Data listing Block Start

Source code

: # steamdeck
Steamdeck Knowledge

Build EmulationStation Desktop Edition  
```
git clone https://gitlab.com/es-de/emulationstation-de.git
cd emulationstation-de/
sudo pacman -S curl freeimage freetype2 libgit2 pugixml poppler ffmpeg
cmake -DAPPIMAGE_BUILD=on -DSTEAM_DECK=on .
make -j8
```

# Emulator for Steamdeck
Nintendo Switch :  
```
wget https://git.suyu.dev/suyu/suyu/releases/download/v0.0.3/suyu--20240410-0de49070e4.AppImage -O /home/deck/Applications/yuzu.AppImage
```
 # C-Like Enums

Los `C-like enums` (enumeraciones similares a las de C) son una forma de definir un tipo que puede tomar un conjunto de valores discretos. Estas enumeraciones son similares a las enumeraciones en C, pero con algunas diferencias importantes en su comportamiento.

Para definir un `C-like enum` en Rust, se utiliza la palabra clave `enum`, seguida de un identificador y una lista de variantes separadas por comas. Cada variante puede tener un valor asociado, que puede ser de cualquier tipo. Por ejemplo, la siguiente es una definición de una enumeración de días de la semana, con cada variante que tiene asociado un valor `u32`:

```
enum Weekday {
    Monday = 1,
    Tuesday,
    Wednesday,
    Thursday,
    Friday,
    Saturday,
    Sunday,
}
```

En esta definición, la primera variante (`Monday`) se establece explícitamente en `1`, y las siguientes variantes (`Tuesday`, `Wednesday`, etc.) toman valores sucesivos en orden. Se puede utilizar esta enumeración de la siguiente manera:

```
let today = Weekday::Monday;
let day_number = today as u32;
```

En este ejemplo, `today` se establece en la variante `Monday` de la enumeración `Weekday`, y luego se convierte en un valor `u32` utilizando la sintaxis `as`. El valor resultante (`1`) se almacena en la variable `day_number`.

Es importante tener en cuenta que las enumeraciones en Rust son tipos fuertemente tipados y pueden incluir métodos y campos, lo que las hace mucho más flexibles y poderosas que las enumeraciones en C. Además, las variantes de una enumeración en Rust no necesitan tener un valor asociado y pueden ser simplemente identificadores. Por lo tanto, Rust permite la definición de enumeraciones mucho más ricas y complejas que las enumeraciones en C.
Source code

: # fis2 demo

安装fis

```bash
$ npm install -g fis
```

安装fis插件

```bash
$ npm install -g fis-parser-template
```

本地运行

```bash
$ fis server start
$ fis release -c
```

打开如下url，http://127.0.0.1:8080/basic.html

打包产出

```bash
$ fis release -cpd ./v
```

Data listing Block End

### [The problem]
Return exactly, and only, the lines above starting at the line that contains "# C-Like Enums" and ending at the line that contains "en su comportamiento.".

### [Written solution]
 # C-Like Enums

Los `C-like enums` (enumeraciones similares a las de C) son una forma de definir un tipo que puede tomar un conjunto de valores discretos. Estas enumeraciones son similares a las enumeraciones en C, pero con algunas diferencias importantes en su comportamiento.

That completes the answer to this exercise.